In spite of the fact that I could go on, I'm stopping there. Your job is to pick up where I left off and make your own list. Remember, reflect, and give thanks. At this point every year, I can't help but think of the third verse to a great hymn:

Through many dangers, toils, and snares,
I have already come.
'Tis grace hath brought me safe thus far,
And grace will lead me home.

Happy New Year!

Thursday, December 31, 2009

Beginning Again

I wish there were some wonderful place
called the Land of Beginning Again,
Where all our mistakes and all our heartaches,
and all our poor selfish grief
Could be dropped like a shabby old coat at the door
and never put on again


Louise Fletcher Tarkington wrote those word years ago and yet those words still speak powerfully to hearts about this time every year. It's New Year's Eve. Out with the old and in the new. And that goes for more than calendars. Out with the old junk, the bad habits, the time-worn grudges. In with better things, healthier things. As Tarkington pined, "I wish there were some wonderful place called the Land of Beginning Again."

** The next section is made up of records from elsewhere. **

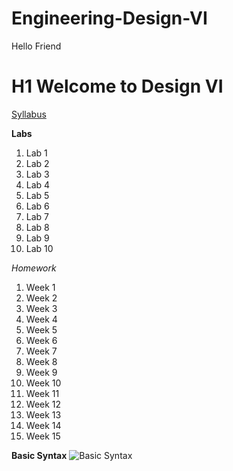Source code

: # Engineering-Design-VI
Hello Friend

# H1 Welcome to Design VI

[Syllabus]([https://www.example.com](https://sit.instructure.com/courses/77142))

**Labs**
1. Lab 1
2. Lab 2
3. Lab 3
4. Lab 4
5. Lab 5
6. Lab 6
7. Lab 7
8. Lab 8
9. Lab 9
10. Lab 10

*Homework*
1. Week 1
2. Week 2
3. Week 3
4. Week 4
5. Week 5
6. Week 6
7. Week 7
8. Week 8
9. Week 9 
10. Week 10
11. Week 11
12. Week 12
13. Week 13
14. Week 14
15. Week 15

**Basic Syntax**
![Basic Syntax](https://github.com/user-attachments/assets/b67af6ae-f7bb-4ed9-930e-24effbe08de7)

Well, there's no Land of Beginning Again, but there is the God of Beginning Again—the God of second chances, new births, and fresh starts, the God of grace and forgiveness and mercy that's new with every morning. He is the God of Beginning Again.

In his book The Rest of God, Mark Buchanan tells about a place in Gelph, Ontario. There's a riverside park there landmarked with large and intricate sculptures: a dinosaur, a man riding a bicycle, a child and his mother. But these are no ordinary sculptures. Each is made from the debris collected from the riverbed. Every year, the city drains the river by a system of channel locks, then invites people from the community to scour the river’s muddy floor and clean up the garbage scattered long it. A welter of refuse is dredged up: shopping carts, tires and rims, car hoods, baby strollers, bikes and trikes, engine blocks, rakes and shovels, urinals, copper plumbing, wine bottles, shoes, thousands of pop cans. Mountains and mountains of rust-scabbed rubbish, slick with algae, are hauled out. Rather than truck all this garbage off to a landfill, the city calls its sculptors together (though the pop cans are turned in for refund and the money donated to park conservation). Each artist is given a mound of junk and commissioned to make from it beauty. The created works are then showcased along the very river from which the raw materials have come.

God does that. He works all things together for good for those who love him and are called to his purposes. He takes junk and sculpts art. He is the God of Beginning Again.

There is no Land of Beginning Again, but there is a God of Beginning Again. So as you think about the changes you need in your life as we enter a brand new year, don't look for real estate; look for God—the God of Beginning Again.